La noche del pasado 26 de octubre, Carles Puigdemont estaba decidido a convocar elecciones autonómicas para evitar la aplicación del artículo 155 y aprovechar la oleada represiva de la pasma española durante los hechos del 1-O para así articular una nueva mayoría absoluta independentista en el Parlament. Cuando la cosa se hizo pública, las bases del soberanismo desenfundaron el trabuco, Antonio Baños puso boca abajo la foto del president en Twitter, y algunos catalanes vomitaron rápida y airadamente una de sus palabras predilectas: botifler. El president se llevó broncas de todo cristo y, entre las más vehementes, allí teníamos a Marta Rovira. La secretaria general de Esquerra vivía fatigada desde el día 10-O, una jornada en la que vio como Oriol Junqueras (¡y las entidades del independentismo cívico!) se tragaban con parsimonia el carácter suspensivo de la declaración de independencia y el hecho de que Puigdemont pidiera aire para buscar una mediación internacional todavía esperada desde Bruselas y que no llegará nunca. Marta estaba cansada de aflautar la voz y que sus superiores la ignoraran, amenazó con dimitir como portavoz de Junts pel Sí y —finalmente— consiguió, con la CUP de muleta, que en el Parlament se firmara un documento de ruptura que pasará a los anales de la política catalana como uno de los actos simbólicos más estériles dentro de la historia de la esterilidad. Al final, Puigdemont cogió la directa y el resto de la historia ya la conocéis.

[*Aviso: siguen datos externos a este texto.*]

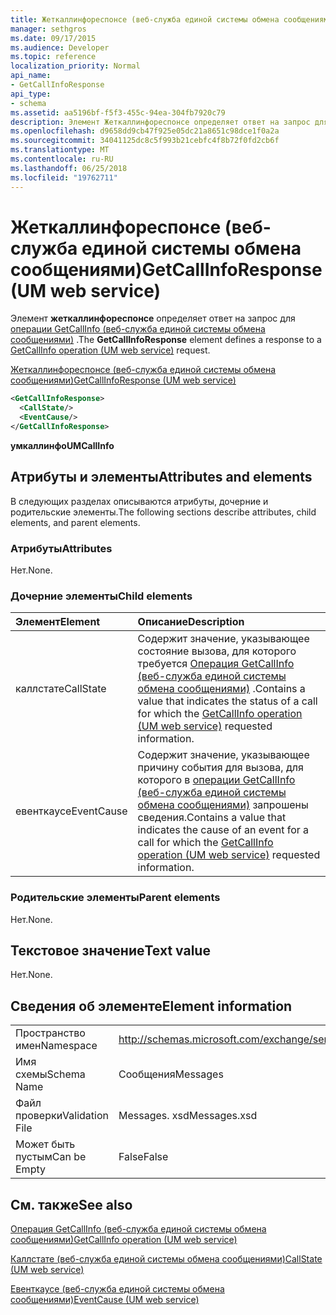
```yaml
---
title: Жеткаллинфореспонсе (веб-служба единой системы обмена сообщениями)
manager: sethgros
ms.date: 09/17/2015
ms.audience: Developer
ms.topic: reference
localization_priority: Normal
api_name:
- GetCallInfoResponse
api_type:
- schema
ms.assetid: aa5196bf-f5f3-455c-94ea-304fb7920c79
description: Элемент Жеткаллинфореспонсе определяет ответ на запрос для операции GetCallInfo (веб-служба единой системы обмена сообщениями).
ms.openlocfilehash: d9658dd9cb47f925e05dc21a8651c98dce1f0a2a
ms.sourcegitcommit: 34041125dc8c5f993b21cebfc4f8b72f0fd2cb6f
ms.translationtype: MT
ms.contentlocale: ru-RU
ms.lasthandoff: 06/25/2018
ms.locfileid: "19762711"
---
```

# <a name="getcallinforesponse-um-web-service"></a><span data-ttu-id="de63e-103">Жеткаллинфореспонсе (веб-служба единой системы обмена сообщениями)</span><span class="sxs-lookup"><span data-stu-id="de63e-103">GetCallInfoResponse (UM web service)</span></span>

<span data-ttu-id="de63e-104">Элемент **жеткаллинфореспонсе** определяет ответ на запрос для [операции GetCallInfo (веб-служба единой системы обмена сообщениями)](getcallinfo-operation-um-web-service.md) .</span><span class="sxs-lookup"><span data-stu-id="de63e-104">The **GetCallInfoResponse** element defines a response to a [GetCallInfo operation (UM web service)](getcallinfo-operation-um-web-service.md) request.</span></span> 
  
[<span data-ttu-id="de63e-105">Жеткаллинфореспонсе (веб-служба единой системы обмена сообщениями)</span><span class="sxs-lookup"><span data-stu-id="de63e-105">GetCallInfoResponse (UM web service)</span></span>](getcallinforesponse-um-web-service.md)
  
```xml
<GetCallInfoResponse>
  <CallState/>
  <EventCause/>
</GetCallInfoResponse>
```

 <span data-ttu-id="de63e-106">**умкаллинфо**</span><span class="sxs-lookup"><span data-stu-id="de63e-106">**UMCallInfo**</span></span>
## <a name="attributes-and-elements"></a><span data-ttu-id="de63e-107">Атрибуты и элементы</span><span class="sxs-lookup"><span data-stu-id="de63e-107">Attributes and elements</span></span>

<span data-ttu-id="de63e-108">В следующих разделах описываются атрибуты, дочерние и родительские элементы.</span><span class="sxs-lookup"><span data-stu-id="de63e-108">The following sections describe attributes, child elements, and parent elements.</span></span>
  
### <a name="attributes"></a><span data-ttu-id="de63e-109">Атрибуты</span><span class="sxs-lookup"><span data-stu-id="de63e-109">Attributes</span></span>

<span data-ttu-id="de63e-110">Нет.</span><span class="sxs-lookup"><span data-stu-id="de63e-110">None.</span></span>
  
### <a name="child-elements"></a><span data-ttu-id="de63e-111">Дочерние элементы</span><span class="sxs-lookup"><span data-stu-id="de63e-111">Child elements</span></span>

|<span data-ttu-id="de63e-112">**Элемент**</span><span class="sxs-lookup"><span data-stu-id="de63e-112">**Element**</span></span>|<span data-ttu-id="de63e-113">**Описание**</span><span class="sxs-lookup"><span data-stu-id="de63e-113">**Description**</span></span>|
|:-----|:-----|
|<span data-ttu-id="de63e-114">каллстате</span><span class="sxs-lookup"><span data-stu-id="de63e-114">CallState</span></span>  <br/> |<span data-ttu-id="de63e-115">Содержит значение, указывающее состояние вызова, для которого требуется [Операция GetCallInfo (веб-служба единой системы обмена сообщениями)](getcallinfo-operation-um-web-service.md) .</span><span class="sxs-lookup"><span data-stu-id="de63e-115">Contains a value that indicates the status of a call for which the [GetCallInfo operation (UM web service)](getcallinfo-operation-um-web-service.md) requested information.</span></span>  <br/> |
|<span data-ttu-id="de63e-116">евенткаусе</span><span class="sxs-lookup"><span data-stu-id="de63e-116">EventCause</span></span>  <br/> |<span data-ttu-id="de63e-117">Содержит значение, указывающее причину события для вызова, для которого в [операции GetCallInfo (веб-служба единой системы обмена сообщениями)](getcallinfo-operation-um-web-service.md) запрошены сведения.</span><span class="sxs-lookup"><span data-stu-id="de63e-117">Contains a value that indicates the cause of an event for a call for which the [GetCallInfo operation (UM web service)](getcallinfo-operation-um-web-service.md) requested information.</span></span>  <br/> |
   
### <a name="parent-elements"></a><span data-ttu-id="de63e-118">Родительские элементы</span><span class="sxs-lookup"><span data-stu-id="de63e-118">Parent elements</span></span>

<span data-ttu-id="de63e-119">Нет.</span><span class="sxs-lookup"><span data-stu-id="de63e-119">None.</span></span>
  
## <a name="text-value"></a><span data-ttu-id="de63e-120">Текстовое значение</span><span class="sxs-lookup"><span data-stu-id="de63e-120">Text value</span></span>

<span data-ttu-id="de63e-121">Нет.</span><span class="sxs-lookup"><span data-stu-id="de63e-121">None.</span></span>
  
## <a name="element-information"></a><span data-ttu-id="de63e-122">Сведения об элементе</span><span class="sxs-lookup"><span data-stu-id="de63e-122">Element information</span></span>

|||
|:-----|:-----|
|<span data-ttu-id="de63e-123">Пространство имен</span><span class="sxs-lookup"><span data-stu-id="de63e-123">Namespace</span></span>  <br/> |http://schemas.microsoft.com/exchange/services/2006/messages  <br/> |
|<span data-ttu-id="de63e-124">Имя схемы</span><span class="sxs-lookup"><span data-stu-id="de63e-124">Schema Name</span></span>  <br/> |<span data-ttu-id="de63e-125">Сообщения</span><span class="sxs-lookup"><span data-stu-id="de63e-125">Messages</span></span>  <br/> |
|<span data-ttu-id="de63e-126">Файл проверки</span><span class="sxs-lookup"><span data-stu-id="de63e-126">Validation File</span></span>  <br/> |<span data-ttu-id="de63e-127">Messages. xsd</span><span class="sxs-lookup"><span data-stu-id="de63e-127">Messages.xsd</span></span>  <br/> |
|<span data-ttu-id="de63e-128">Может быть пустым</span><span class="sxs-lookup"><span data-stu-id="de63e-128">Can be Empty</span></span>  <br/> |<span data-ttu-id="de63e-129">False</span><span class="sxs-lookup"><span data-stu-id="de63e-129">False</span></span>  <br/> |
   
## <a name="see-also"></a><span data-ttu-id="de63e-130">См. также</span><span class="sxs-lookup"><span data-stu-id="de63e-130">See also</span></span>



[<span data-ttu-id="de63e-131">Операция GetCallInfo (веб-служба единой системы обмена сообщениями)</span><span class="sxs-lookup"><span data-stu-id="de63e-131">GetCallInfo operation (UM web service)</span></span>](getcallinfo-operation-um-web-service.md)
  
[<span data-ttu-id="de63e-132">Каллстате (веб-служба единой системы обмена сообщениями)</span><span class="sxs-lookup"><span data-stu-id="de63e-132">CallState (UM web service)</span></span>](callstate-um-web-service.md)
  
[<span data-ttu-id="de63e-133">Евенткаусе (веб-служба единой системы обмена сообщениями)</span><span class="sxs-lookup"><span data-stu-id="de63e-133">EventCause (UM web service)</span></span>](eventcause-um-web-service.md)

Pero ahora, después de que Catalunya haya entrado de lleno en la era de la pre-autonomía (con políticos en la prisión, algunos de ellos en el exilio, la Generalitat más intervenida que nunca y un Parlament que legislará bajo la caza permanente del poder judicial) es Marta quien pide realismo al president. Como sabéis todos los que os depiláis y afeitáis de hace tiempo, la apelación al realismo siempre comporta una derrota de las aspiraciones ante un estado de cosas que se acaba por disponer como indiscutible. En el caso que nos ocupa, realismo se traduce por volver a la vía de la autonomía sumisa, afanarse para que los niveles de autogobierno vuelvan a las cuotas del 78 y rezar para que España tenga piedad de todos nosotros y libere algún día a los presos políticos con los cuales tan injustamente trafica. Pero mientras Marta pide realismo (¡dirigíos a las cosas mismas!, decía Husserl), ahora es el emigrante 130 quien exige ir a saco, hasta el final. El movimiento, como siempre pasa en la política catalana, tiene algo de surrealista y se explica también por la lejanía geográfica del Molt Honorable. Cuando Puigdemont vivía en Palau, las presiones para continuar dentro del autonomismo estaban muy presentes: desde el exilio en Bruselas, donde Puigdemont ya ha renunciado a casi todo menos al poder simbólico de su presidencia, las cosas se ven de una forma diferente. Ahora es el emigrante, lejos de la presión y de las miserias del día a día, quien parece empeñado en pedir imposibles.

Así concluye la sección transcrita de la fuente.